**EXERCISE DESCRIPTION:**
Every line from the one with "(adsbygoogle = window.adsbygoogle" to the one with "Some rights reserved</div>", including those two, is to be copied exactly; all other lines of the entries below are left out.

(Data excerpts)
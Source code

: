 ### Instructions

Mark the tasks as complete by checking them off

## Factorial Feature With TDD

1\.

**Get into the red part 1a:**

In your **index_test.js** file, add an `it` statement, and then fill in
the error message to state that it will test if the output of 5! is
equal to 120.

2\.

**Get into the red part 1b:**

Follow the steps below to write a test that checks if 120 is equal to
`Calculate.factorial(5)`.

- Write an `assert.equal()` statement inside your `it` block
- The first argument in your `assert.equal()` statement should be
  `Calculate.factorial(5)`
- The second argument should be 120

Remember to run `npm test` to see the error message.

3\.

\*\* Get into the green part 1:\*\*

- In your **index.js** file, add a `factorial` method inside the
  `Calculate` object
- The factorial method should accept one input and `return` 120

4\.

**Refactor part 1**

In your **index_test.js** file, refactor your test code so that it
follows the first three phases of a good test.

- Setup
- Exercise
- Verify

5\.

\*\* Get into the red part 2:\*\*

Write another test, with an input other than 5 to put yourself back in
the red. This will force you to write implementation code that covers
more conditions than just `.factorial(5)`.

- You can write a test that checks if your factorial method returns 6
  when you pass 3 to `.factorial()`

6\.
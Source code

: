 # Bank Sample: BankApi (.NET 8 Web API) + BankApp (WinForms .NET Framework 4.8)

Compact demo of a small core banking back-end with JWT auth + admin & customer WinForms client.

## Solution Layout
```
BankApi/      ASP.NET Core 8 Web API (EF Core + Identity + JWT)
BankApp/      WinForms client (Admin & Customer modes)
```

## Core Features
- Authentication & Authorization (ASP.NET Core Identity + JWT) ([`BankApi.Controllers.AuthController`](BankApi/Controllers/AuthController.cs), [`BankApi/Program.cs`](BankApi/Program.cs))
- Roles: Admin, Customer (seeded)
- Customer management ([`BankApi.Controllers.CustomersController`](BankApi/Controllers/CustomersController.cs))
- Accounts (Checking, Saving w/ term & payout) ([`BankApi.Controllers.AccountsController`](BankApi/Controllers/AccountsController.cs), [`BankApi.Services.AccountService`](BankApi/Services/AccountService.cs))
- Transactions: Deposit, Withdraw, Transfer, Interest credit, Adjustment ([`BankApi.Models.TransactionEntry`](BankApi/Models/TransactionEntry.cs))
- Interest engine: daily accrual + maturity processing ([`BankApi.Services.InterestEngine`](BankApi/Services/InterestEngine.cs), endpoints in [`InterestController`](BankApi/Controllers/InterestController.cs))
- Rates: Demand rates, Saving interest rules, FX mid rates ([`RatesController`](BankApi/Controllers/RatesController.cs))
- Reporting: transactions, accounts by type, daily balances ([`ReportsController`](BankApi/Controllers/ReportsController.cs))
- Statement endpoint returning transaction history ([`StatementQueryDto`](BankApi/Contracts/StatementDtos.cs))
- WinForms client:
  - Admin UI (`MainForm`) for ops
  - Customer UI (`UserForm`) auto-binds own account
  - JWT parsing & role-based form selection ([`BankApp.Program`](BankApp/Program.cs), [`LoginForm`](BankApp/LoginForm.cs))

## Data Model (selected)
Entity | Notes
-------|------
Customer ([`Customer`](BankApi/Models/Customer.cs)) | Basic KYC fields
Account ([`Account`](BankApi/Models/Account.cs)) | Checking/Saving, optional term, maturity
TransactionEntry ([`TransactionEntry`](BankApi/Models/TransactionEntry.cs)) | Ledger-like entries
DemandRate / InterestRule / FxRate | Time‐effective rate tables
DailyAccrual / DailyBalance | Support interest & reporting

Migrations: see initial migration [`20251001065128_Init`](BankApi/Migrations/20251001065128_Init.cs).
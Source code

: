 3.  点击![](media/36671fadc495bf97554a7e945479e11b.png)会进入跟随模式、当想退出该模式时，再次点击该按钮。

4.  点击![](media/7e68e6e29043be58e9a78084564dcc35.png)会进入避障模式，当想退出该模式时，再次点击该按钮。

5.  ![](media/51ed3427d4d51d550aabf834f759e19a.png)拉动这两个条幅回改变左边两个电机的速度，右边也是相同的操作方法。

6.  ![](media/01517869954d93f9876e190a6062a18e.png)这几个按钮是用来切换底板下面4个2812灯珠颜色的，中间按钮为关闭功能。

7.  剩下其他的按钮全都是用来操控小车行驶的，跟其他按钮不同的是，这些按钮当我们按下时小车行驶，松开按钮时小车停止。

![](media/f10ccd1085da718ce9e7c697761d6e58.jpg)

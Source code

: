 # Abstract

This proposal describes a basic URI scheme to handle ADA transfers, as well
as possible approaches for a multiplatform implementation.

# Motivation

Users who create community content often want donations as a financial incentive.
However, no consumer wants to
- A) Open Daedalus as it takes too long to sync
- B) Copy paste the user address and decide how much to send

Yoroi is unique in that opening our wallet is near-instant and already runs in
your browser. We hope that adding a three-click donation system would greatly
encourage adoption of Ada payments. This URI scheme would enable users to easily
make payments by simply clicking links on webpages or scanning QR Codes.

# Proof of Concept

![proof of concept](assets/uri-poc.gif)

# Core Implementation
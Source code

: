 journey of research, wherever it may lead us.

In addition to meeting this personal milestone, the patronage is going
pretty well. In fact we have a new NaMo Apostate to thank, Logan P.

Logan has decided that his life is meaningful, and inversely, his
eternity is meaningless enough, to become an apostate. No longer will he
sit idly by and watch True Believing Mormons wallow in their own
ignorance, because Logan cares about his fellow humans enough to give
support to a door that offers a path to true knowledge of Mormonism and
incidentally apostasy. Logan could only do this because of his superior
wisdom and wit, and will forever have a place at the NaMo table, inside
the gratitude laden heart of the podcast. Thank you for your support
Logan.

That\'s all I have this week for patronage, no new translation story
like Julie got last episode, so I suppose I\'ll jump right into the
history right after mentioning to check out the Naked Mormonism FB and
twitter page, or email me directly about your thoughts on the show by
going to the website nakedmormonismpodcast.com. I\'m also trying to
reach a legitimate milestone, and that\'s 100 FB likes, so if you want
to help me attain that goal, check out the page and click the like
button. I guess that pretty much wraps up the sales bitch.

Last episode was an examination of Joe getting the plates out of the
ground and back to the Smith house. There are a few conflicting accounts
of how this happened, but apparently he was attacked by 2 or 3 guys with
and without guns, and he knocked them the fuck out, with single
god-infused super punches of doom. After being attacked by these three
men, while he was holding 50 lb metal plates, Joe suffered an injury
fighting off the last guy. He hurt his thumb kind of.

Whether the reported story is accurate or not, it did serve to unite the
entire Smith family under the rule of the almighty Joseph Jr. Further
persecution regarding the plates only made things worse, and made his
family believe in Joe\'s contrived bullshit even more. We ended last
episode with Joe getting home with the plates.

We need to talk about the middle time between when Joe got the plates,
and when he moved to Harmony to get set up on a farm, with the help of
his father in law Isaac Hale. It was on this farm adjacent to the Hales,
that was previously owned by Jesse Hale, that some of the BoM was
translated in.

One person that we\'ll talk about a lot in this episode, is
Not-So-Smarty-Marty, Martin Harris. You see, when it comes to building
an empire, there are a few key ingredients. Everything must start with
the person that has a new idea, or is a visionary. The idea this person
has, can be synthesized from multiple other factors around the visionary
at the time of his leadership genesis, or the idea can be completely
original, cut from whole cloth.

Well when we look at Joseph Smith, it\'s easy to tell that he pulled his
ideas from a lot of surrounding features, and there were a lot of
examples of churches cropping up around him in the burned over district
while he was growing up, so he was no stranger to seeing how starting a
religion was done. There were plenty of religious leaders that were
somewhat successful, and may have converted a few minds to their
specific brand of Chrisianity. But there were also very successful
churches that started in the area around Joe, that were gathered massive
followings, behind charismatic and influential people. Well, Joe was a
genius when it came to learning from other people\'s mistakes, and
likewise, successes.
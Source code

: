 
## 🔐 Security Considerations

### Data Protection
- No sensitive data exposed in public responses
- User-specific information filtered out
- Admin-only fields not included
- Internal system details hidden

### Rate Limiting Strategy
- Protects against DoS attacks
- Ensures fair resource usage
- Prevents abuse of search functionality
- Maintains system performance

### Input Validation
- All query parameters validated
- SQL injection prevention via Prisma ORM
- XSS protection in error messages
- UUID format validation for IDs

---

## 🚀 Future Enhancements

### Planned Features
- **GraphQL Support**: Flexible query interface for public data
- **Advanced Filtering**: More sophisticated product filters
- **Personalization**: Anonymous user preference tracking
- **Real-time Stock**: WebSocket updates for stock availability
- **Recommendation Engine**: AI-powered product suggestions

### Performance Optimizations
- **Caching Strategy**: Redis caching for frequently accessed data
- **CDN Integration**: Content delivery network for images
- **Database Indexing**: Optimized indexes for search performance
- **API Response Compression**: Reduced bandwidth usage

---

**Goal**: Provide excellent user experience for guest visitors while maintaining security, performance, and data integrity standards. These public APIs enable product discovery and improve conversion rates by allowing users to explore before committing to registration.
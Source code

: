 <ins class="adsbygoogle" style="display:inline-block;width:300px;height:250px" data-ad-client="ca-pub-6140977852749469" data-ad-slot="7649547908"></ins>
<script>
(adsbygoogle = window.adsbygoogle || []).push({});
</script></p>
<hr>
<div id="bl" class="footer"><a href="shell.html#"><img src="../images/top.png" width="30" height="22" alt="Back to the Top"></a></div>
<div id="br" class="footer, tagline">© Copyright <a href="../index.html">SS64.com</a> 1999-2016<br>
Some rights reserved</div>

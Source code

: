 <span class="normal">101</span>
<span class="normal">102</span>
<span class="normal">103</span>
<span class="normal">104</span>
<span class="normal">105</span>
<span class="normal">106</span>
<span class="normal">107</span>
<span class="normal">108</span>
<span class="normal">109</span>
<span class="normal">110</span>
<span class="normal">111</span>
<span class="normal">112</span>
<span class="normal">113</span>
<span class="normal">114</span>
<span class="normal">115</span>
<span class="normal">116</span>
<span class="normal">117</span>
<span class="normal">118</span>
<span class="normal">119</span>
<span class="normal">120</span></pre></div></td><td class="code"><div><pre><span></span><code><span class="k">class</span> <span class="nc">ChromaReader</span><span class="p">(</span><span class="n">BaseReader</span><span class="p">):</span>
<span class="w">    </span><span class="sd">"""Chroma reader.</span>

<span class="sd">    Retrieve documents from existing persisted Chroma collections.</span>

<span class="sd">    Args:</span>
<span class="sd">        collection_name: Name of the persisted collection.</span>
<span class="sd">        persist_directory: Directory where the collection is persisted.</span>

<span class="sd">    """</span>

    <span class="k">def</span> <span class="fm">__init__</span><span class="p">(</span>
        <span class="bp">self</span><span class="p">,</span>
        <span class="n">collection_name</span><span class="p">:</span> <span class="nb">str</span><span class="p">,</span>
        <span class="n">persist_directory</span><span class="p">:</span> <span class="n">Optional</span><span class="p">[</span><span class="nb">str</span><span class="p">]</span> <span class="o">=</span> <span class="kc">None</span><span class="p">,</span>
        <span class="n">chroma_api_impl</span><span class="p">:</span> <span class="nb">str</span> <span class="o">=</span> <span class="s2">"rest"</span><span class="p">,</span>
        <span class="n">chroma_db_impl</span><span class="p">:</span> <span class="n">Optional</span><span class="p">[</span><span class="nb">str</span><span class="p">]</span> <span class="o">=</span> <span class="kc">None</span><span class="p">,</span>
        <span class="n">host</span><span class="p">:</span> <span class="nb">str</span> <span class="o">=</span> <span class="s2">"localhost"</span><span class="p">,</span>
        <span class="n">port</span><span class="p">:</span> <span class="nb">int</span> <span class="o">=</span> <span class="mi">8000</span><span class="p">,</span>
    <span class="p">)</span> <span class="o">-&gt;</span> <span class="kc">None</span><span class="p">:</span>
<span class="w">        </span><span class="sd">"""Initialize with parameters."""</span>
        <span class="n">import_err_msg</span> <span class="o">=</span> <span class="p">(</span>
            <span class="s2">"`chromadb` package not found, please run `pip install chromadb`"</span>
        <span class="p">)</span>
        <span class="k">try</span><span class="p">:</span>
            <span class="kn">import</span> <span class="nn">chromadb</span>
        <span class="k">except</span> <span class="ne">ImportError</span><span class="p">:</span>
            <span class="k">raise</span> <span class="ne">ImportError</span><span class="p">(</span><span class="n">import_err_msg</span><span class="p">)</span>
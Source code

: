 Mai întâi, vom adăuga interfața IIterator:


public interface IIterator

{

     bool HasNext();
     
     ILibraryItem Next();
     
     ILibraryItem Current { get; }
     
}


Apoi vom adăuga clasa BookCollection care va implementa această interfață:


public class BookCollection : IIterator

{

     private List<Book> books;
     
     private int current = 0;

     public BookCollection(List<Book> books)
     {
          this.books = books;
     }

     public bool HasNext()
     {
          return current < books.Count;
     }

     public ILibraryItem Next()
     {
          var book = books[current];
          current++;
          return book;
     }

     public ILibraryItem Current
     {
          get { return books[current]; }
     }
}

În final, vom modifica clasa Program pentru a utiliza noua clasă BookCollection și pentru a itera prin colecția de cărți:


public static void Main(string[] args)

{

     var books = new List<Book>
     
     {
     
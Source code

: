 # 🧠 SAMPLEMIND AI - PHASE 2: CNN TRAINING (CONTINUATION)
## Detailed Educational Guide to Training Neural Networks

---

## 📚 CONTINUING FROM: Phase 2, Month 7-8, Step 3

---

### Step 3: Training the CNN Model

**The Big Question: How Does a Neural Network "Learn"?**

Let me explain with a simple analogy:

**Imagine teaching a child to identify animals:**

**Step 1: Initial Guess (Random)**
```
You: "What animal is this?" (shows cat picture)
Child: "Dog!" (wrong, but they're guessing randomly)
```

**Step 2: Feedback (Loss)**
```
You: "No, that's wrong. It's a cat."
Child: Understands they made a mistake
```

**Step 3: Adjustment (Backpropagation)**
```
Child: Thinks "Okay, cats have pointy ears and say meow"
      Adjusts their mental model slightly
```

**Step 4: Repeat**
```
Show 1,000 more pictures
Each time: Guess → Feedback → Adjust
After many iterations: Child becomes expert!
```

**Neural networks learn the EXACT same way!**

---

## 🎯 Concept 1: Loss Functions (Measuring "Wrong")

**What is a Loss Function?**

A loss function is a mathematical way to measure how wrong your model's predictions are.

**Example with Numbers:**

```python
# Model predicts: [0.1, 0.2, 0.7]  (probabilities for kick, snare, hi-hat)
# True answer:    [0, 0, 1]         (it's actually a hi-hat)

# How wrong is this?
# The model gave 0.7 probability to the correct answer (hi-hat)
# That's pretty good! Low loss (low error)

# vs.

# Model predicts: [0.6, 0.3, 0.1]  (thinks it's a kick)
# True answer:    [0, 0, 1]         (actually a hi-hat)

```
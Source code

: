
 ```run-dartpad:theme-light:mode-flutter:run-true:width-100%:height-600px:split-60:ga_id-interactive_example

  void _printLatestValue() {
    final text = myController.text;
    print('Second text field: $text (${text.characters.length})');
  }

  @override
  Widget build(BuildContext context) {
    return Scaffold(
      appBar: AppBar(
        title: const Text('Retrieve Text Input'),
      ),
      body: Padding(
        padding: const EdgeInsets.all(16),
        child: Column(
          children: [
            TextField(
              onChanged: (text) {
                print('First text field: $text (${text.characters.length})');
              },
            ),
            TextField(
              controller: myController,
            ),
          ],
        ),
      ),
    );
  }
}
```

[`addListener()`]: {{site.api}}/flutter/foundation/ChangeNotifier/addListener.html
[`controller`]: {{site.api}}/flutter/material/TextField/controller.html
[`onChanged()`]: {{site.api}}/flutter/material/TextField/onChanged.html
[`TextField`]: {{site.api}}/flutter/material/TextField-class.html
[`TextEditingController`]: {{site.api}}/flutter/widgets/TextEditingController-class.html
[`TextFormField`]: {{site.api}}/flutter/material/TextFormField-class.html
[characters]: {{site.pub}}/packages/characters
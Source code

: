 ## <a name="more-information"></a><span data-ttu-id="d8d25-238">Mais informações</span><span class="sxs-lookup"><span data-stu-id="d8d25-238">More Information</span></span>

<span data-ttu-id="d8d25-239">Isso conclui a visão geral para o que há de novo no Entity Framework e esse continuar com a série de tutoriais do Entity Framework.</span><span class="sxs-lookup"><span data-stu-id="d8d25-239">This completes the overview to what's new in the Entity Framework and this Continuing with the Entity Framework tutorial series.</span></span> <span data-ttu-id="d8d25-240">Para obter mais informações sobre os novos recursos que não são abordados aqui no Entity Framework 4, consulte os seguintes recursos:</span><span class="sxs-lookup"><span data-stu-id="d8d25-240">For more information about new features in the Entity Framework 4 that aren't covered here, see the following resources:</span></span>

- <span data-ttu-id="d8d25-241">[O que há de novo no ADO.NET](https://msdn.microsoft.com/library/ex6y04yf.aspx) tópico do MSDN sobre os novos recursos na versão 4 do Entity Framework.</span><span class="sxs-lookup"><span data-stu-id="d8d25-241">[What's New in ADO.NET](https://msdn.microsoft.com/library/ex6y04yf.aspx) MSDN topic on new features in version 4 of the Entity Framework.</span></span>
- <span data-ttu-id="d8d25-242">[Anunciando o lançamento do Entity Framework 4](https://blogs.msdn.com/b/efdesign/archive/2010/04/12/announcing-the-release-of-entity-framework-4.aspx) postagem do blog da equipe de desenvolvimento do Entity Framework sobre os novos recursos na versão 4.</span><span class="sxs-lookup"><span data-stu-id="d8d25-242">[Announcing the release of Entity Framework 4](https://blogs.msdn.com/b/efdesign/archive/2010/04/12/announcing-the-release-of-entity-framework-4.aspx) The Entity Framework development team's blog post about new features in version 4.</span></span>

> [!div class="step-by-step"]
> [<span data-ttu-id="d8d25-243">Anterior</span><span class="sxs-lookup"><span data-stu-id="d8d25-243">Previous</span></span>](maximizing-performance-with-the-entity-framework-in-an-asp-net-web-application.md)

**EXERCISE RESULT:**
(adsbygoogle = window.adsbygoogle || []).push({});
</script></p>
<hr>
<div id="bl" class="footer"><a href="shell.html#"><img src="../images/top.png" width="30" height="22" alt="Back to the Top"></a></div>
<div id="br" class="footer, tagline">© Copyright <a href="../index.html">SS64.com</a> 1999-2016<br>
Some rights reserved</div>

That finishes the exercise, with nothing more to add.